What was the first record you bought? 1982, Kid Creole and the coconuts “Stool Pigeon”. I remember Stool Pigeon being in the charts and saying to anyone that would listen that I needed a copy. I just remember the “a cha cha cha” line in the song and was totally hooked. My mother eventually took me to Woolworths, R.I.P, in St. Albans. I brought it with a huge bag of pick and mix sweets. I was 8 years old. Those were the days!
What was the last record you bought? Well I dabble in selling records here and there so I buy collections where possible. I was in Pescara, Italy, a few weeks ago and brought 350 7″s which were a mixture of Italian pressed jukebox records. Some sinners and some winners. Also some really good finds that I’m going to save for our new radio show.
Any details on this new radio show? How do people contact you if they are interested in buying records? Discogs?I’m doing the radio show with Loud-E on Intergalactic.FM. The first show should be ready to air September 2012. It’s called “The Ambassador`s Reception”. A few of my records are on Discogs. I try to update with new stock twice a month.

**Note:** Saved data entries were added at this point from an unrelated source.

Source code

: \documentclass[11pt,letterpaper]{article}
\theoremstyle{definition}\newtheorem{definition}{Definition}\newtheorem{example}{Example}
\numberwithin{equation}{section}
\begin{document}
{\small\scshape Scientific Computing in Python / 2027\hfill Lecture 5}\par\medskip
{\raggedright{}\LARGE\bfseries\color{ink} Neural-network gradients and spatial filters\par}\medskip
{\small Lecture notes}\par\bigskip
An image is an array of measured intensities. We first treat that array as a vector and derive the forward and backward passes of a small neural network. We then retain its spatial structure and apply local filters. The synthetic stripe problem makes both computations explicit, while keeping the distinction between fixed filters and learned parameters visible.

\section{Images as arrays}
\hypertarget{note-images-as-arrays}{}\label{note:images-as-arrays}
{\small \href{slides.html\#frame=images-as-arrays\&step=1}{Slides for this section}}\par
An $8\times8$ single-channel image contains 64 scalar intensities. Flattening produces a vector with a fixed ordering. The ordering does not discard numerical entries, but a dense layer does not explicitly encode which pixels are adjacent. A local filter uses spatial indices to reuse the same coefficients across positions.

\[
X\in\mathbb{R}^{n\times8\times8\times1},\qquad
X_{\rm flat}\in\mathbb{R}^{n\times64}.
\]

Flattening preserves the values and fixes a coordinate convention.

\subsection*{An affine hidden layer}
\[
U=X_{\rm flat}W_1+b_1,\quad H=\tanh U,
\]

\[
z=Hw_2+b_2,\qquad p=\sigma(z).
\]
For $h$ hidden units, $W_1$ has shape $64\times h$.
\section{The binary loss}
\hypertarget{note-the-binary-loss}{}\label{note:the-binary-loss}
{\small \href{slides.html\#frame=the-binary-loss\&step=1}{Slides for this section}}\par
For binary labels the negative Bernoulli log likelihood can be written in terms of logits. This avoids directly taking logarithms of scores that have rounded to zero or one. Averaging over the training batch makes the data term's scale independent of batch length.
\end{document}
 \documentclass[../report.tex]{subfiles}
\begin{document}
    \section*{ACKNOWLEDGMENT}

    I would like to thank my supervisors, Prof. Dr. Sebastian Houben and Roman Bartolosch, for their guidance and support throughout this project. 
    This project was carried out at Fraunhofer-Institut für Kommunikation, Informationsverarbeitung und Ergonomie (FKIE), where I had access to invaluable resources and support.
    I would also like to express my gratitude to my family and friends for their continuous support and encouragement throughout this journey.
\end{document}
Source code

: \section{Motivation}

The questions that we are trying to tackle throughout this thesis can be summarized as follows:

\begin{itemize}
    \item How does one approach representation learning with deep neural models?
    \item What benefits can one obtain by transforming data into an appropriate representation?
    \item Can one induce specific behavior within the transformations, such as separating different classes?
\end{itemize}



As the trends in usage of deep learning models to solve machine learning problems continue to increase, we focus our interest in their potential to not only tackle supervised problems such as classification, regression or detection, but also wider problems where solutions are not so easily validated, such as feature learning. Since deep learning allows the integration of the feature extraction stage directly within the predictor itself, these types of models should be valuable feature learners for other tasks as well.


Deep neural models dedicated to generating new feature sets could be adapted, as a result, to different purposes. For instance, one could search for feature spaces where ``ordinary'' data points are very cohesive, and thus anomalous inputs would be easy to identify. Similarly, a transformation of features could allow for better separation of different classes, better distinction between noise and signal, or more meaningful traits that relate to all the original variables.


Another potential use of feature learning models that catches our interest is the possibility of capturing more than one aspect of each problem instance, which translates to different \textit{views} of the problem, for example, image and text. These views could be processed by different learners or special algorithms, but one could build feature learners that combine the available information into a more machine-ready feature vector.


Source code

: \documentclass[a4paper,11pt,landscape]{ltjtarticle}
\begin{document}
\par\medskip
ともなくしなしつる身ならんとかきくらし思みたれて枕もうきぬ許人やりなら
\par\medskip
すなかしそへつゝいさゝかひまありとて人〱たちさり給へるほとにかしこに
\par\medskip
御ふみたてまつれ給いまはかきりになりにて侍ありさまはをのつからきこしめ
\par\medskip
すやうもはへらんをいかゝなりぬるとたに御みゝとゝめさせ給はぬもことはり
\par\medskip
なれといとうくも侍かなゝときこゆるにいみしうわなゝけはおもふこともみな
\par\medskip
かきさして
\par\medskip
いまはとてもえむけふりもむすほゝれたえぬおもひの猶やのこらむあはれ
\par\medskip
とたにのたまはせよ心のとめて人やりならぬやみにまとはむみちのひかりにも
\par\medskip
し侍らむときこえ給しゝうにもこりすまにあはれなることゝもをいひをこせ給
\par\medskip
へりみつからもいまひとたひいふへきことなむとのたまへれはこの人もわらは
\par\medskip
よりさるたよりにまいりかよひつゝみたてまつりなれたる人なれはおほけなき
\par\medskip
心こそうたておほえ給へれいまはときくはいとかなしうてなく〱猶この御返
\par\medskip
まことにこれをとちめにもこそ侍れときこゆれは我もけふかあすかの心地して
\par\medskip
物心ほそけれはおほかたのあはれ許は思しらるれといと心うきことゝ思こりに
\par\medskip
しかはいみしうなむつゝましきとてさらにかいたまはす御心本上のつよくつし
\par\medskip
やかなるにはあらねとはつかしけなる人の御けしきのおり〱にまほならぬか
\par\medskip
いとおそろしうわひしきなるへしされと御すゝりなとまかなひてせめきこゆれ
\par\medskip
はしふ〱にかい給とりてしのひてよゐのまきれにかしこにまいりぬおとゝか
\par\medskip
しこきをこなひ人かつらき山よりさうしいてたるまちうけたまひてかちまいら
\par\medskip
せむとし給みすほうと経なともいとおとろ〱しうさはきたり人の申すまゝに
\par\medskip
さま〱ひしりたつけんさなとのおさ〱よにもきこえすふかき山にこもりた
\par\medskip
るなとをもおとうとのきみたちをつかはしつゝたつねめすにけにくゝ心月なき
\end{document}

What inspired you to start DJing / making music / the label? DJing was a natural progression from breakdancing and going to youth clubs, being sucked in by the breaks in Hip Hop, stuff on Celluloid Records, Ultimate Breaks & Beats and Rare Groove. We also had a few DJ’s around the area that pushed that kind of stuff so we had mix tapes floating about. Tom Lee my long time friend, and founder Akwaaba member, was lucky enough to have one Technics SL1200 and he was scratching and cutting records on the one deck and mixing them with a Hi-Fi deck. He’s got some skills! So we were in Tom’s bedroom listening to music at every opportunity. Tom would play at loads of parties and eventually I got myself some SL1200’s and started buying records. Tom had an amazing Numark mixer that had a sampler built in, We could record a drum loop and cut things over the top, even rap over the top. We made some really funny demos and even got to take one to Addis Ababa Studios in West London. They were doing all the early Warriors Dance releases like Bang The Party, and Melancholy Man, which we were really into. We got buzzed in and walked down some stairs and encountered a thick haze of smoke! They were really nice to us and advised us to come back when we developed it a bit. When I think back now they must have been laughing as we played them one of our cut up’s with me rapping over the top. I cringe just thinking about it!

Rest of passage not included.